[Saved entries]

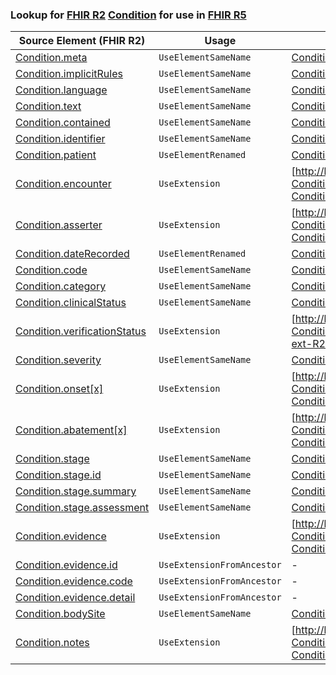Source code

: ### Lookup for [FHIR R2](https://hl7.org/fhir/DSTU2/) [Condition](https://hl7.org/fhir/DSTU2/Condition.html) for use in [FHIR R5](https://hl7.org/fhir/R5/)

| Source Element (FHIR R2) | Usage | Target |
| -------------- | ----- | ------ |
| [Condition.meta](https://hl7.org/fhir/DSTU2/Condition.html#resource) | `UseElementSameName` | [Condition.meta](https://hl7.org/fhir/R5/Condition.html#resource) |
| [Condition.implicitRules](https://hl7.org/fhir/DSTU2/Condition.html#resource) | `UseElementSameName` | [Condition.implicitRules](https://hl7.org/fhir/R5/Condition.html#resource) |
| [Condition.language](https://hl7.org/fhir/DSTU2/Condition.html#resource) | `UseElementSameName` | [Condition.language](https://hl7.org/fhir/R5/Condition.html#resource) |
| [Condition.text](https://hl7.org/fhir/DSTU2/Condition.html#resource) | `UseElementSameName` | [Condition.text](https://hl7.org/fhir/R5/Condition.html#resource) |
| [Condition.contained](https://hl7.org/fhir/DSTU2/Condition.html#resource) | `UseElementSameName` | [Condition.contained](https://hl7.org/fhir/R5/Condition.html#resource) |
| [Condition.identifier](https://hl7.org/fhir/DSTU2/Condition.html#resource) | `UseElementSameName` | [Condition.identifier](https://hl7.org/fhir/R5/Condition.html#resource) |
| [Condition.patient](https://hl7.org/fhir/DSTU2/Condition.html#resource) | `UseElementRenamed` | [Condition.subject](https://hl7.org/fhir/R5/Condition.html#resource) |
| [Condition.encounter](https://hl7.org/fhir/DSTU2/Condition.html#resource) | `UseExtension` | [http://hl7.org/fhir/1.0/StructureDefinition/extension-Condition.encounter](StructureDefinition-ext-R2-Condition.encounter.html) |
| [Condition.asserter](https://hl7.org/fhir/DSTU2/Condition.html#resource) | `UseExtension` | [http://hl7.org/fhir/1.0/StructureDefinition/extension-Condition.asserter](StructureDefinition-ext-R2-Condition.asserter.html) |
| [Condition.dateRecorded](https://hl7.org/fhir/DSTU2/Condition.html#resource) | `UseElementRenamed` | [Condition.recordedDate](https://hl7.org/fhir/R5/Condition.html#resource) |
| [Condition.code](https://hl7.org/fhir/DSTU2/Condition.html#resource) | `UseElementSameName` | [Condition.code](https://hl7.org/fhir/R5/Condition.html#resource) |
| [Condition.category](https://hl7.org/fhir/DSTU2/Condition.html#resource) | `UseElementSameName` | [Condition.category](https://hl7.org/fhir/R5/Condition.html#resource) |
| [Condition.clinicalStatus](https://hl7.org/fhir/DSTU2/Condition.html#resource) | `UseElementSameName` | [Condition.clinicalStatus](https://hl7.org/fhir/R5/Condition.html#resource) |
| [Condition.verificationStatus](https://hl7.org/fhir/DSTU2/Condition.html#resource) | `UseExtension` | [http://hl7.org/fhir/1.0/StructureDefinition/extension-Condition.verificationStatus](StructureDefinition-ext-R2-Condition.verificationStatus.html) |
| [Condition.severity](https://hl7.org/fhir/DSTU2/Condition.html#resource) | `UseElementSameName` | [Condition.severity](https://hl7.org/fhir/R5/Condition.html#resource) |
| [Condition.onset[x]](https://hl7.org/fhir/DSTU2/Condition.html#resource) | `UseExtension` | [http://hl7.org/fhir/1.0/StructureDefinition/extension-Condition.onset](StructureDefinition-ext-R2-Condition.onset.html) |
| [Condition.abatement[x]](https://hl7.org/fhir/DSTU2/Condition.html#resource) | `UseExtension` | [http://hl7.org/fhir/1.0/StructureDefinition/extension-Condition.abatement](StructureDefinition-ext-R2-Condition.abatement.html) |
| [Condition.stage](https://hl7.org/fhir/DSTU2/Condition.html#resource) | `UseElementSameName` | [Condition.stage](https://hl7.org/fhir/R5/Condition.html#resource) |
| [Condition.stage.id](https://hl7.org/fhir/DSTU2/Condition.html#resource) | `UseElementSameName` | [Condition.stage.id](https://hl7.org/fhir/R5/Condition.html#resource) |
| [Condition.stage.summary](https://hl7.org/fhir/DSTU2/Condition.html#resource) | `UseElementSameName` | [Condition.stage.summary](https://hl7.org/fhir/R5/Condition.html#resource) |
| [Condition.stage.assessment](https://hl7.org/fhir/DSTU2/Condition.html#resource) | `UseElementSameName` | [Condition.stage.assessment](https://hl7.org/fhir/R5/Condition.html#resource) |
| [Condition.evidence](https://hl7.org/fhir/DSTU2/Condition.html#resource) | `UseExtension` | [http://hl7.org/fhir/1.0/StructureDefinition/extension-Condition.evidence](StructureDefinition-ext-R2-Condition.evidence.html) |
| [Condition.evidence.id](https://hl7.org/fhir/DSTU2/Condition.html#resource) | `UseExtensionFromAncestor` | - |
| [Condition.evidence.code](https://hl7.org/fhir/DSTU2/Condition.html#resource) | `UseExtensionFromAncestor` | - |
| [Condition.evidence.detail](https://hl7.org/fhir/DSTU2/Condition.html#resource) | `UseExtensionFromAncestor` | - |
| [Condition.bodySite](https://hl7.org/fhir/DSTU2/Condition.html#resource) | `UseElementSameName` | [Condition.bodySite](https://hl7.org/fhir/R5/Condition.html#resource) |
| [Condition.notes](https://hl7.org/fhir/DSTU2/Condition.html#resource) | `UseExtension` | [http://hl7.org/fhir/1.0/StructureDefinition/extension-Condition.notes](StructureDefinition-ext-R2-Condition.notes.html) |
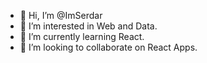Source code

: - 👋 Hi, I’m @ImSerdar
- 👀 I’m interested in Web and Data.
- 🌱 I’m currently learning React.
- 💞️ I’m looking to collaborate on React Apps.
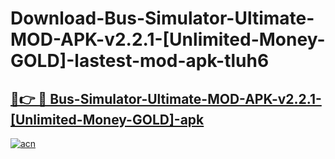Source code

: # Download-Bus-Simulator-Ultimate-MOD-APK-v2.2.1-[Unlimited-Money-GOLD]-lastest-mod-apk-tluh6

<h2><a href="https://apkcomod.com?title=Bus-Simulator-Ultimate-MOD-APK-v2.2.1-[Unlimited-Money-GOLD]">🔗👉 🔴 Bus-Simulator-Ultimate-MOD-APK-v2.2.1-[Unlimited-Money-GOLD]-apk </a></h2>

[![acn](https://github.com/user-attachments/assets/0f9c940e-d8b0-45ae-aac7-cd30a18b3e1c)](https://apkcomod.com?title=Bus-Simulator-Ultimate-MOD-APK-v2.2.1-[Unlimited-Money-GOLD])
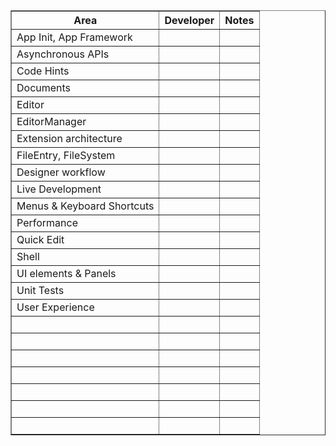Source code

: <table width="90%" border="1">
  <tr>
    <th scope="col">Area</th>
    <th scope="col">Developer</th>
    <th scope="col">Notes</th>
  </tr>
  <tr>
    <td>App Init, App Framework</td>
    <td></td>
    <td></td>
  </tr>
  <tr>
    <td>Asynchronous APIs</td>
    <td>&nbsp;</td>
    <td>&nbsp;</td>
  </tr>
  <tr>
    <td>Code Hints</td>
    <td>&nbsp;</td>
    <td>&nbsp;</td>
  </tr>
  <tr>
    <td>Documents</td>
    <td>&nbsp;</td>
    <td>&nbsp;</td>
  </tr>
  <tr>
    <td>Editor</td>
    <td>&nbsp;</td>
    <td>&nbsp;</td>
  </tr>
  <tr>
    <td>EditorManager</td>
    <td>&nbsp;</td>
    <td>&nbsp;</td>
  </tr>
  <tr>
    <td>Extension architecture</td>
    <td>&nbsp;</td>
    <td>&nbsp;</td>
  </tr>
  <tr>
    <td>FileEntry, FileSystem</td>
    <td>&nbsp;</td>
    <td>&nbsp;</td>
  </tr>
  <tr>
    <td>Designer workflow</td>
    <td>&nbsp;</td>
    <td>&nbsp;</td>
  </tr>
  <tr>
    <td>Live Development</td>
    <td>&nbsp;</td>
    <td>&nbsp;</td>
  </tr>
  <tr>
    <td>Menus & Keyboard Shortcuts</td>
    <td>&nbsp;</td>
    <td>&nbsp;</td>
  </tr>
  <tr>
    <td>Performance</td>
    <td>&nbsp;</td>
    <td>&nbsp;</td>
  </tr>
  <tr>
    <td>Quick Edit</td>
    <td>&nbsp;</td>
    <td>&nbsp;</td>
  </tr>
  <tr>
    <td>Shell</td>
    <td>&nbsp;</td>
    <td>&nbsp;</td>
  </tr>
  <tr>
    <td>UI elements & Panels</td>
    <td>&nbsp;</td>
    <td>&nbsp;</td>
  </tr>
  <tr>
    <td>Unit Tests</td>
    <td>&nbsp;</td>
    <td>&nbsp;</td>
  </tr>
  <tr>
    <td>User Experience</td>
    <td>&nbsp;</td>
    <td>&nbsp;</td>
  </tr>
  <tr>
    <td>&nbsp;</td>
    <td>&nbsp;</td>
    <td>&nbsp;</td>
  </tr>
  <tr>
    <td>&nbsp;</td>
    <td>&nbsp;</td>
    <td>&nbsp;</td>
  </tr>
  <tr>
    <td>&nbsp;</td>
    <td>&nbsp;</td>
    <td>&nbsp;</td>
  </tr>
  <tr>
    <td>&nbsp;</td>
    <td>&nbsp;</td>
    <td>&nbsp;</td>
  </tr>
  <tr>
    <td>&nbsp;</td>
    <td>&nbsp;</td>
    <td>&nbsp;</td>
  </tr>
  <tr>
    <td>&nbsp;</td>
    <td>&nbsp;</td>
    <td>&nbsp;</td>
  </tr>
  <tr>
    <td>&nbsp;</td>
    <td>&nbsp;</td>
    <td>&nbsp;</td>
  </tr>
</table>



















































































































































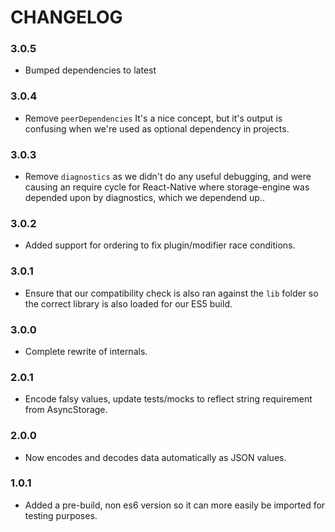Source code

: # CHANGELOG

### 3.0.5

- Bumped dependencies to latest

### 3.0.4

- Remove `peerDependencies` It's a nice concept, but it's output is confusing
  when we're used as optional dependency in projects.

### 3.0.3

- Remove `diagnostics` as we didn't do any useful debugging, and were causing
  an require cycle for React-Native where storage-engine was depended upon
  by diagnostics, which we dependend up..

### 3.0.2

- Added support for ordering to fix plugin/modifier race conditions.

### 3.0.1

- Ensure that our compatibility check is also ran against the `lib` folder
  so the correct library is also loaded for our ES5 build.

### 3.0.0

- Complete rewrite of internals.

### 2.0.1

- Encode falsy values, update tests/mocks to reflect string requirement from
  AsyncStorage.

### 2.0.0

- Now encodes and decodes data automatically as JSON values.

### 1.0.1

- Added a pre-build, non es6 version so it can more easily be imported for
  testing purposes.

» **Work item**: Gather each line in the data that holds the string "Simulator".

» **Answer to the problem**:
: # Download-Bus-Simulator-Ultimate-MOD-APK-v2.2.1-[Unlimited-Money-GOLD]-lastest-mod-apk-tluh6
<h2><a href="https://apkcomod.com?title=Bus-Simulator-Ultimate-MOD-APK-v2.2.1-[Unlimited-Money-GOLD]">🔗👉 🔴 Bus-Simulator-Ultimate-MOD-APK-v2.2.1-[Unlimited-Money-GOLD]-apk </a></h2>
[![acn](https://github.com/user-attachments/assets/0f9c940e-d8b0-45ae-aac7-cd30a18b3e1c)](https://apkcomod.com?title=Bus-Simulator-Ultimate-MOD-APK-v2.2.1-[Unlimited-Money-GOLD])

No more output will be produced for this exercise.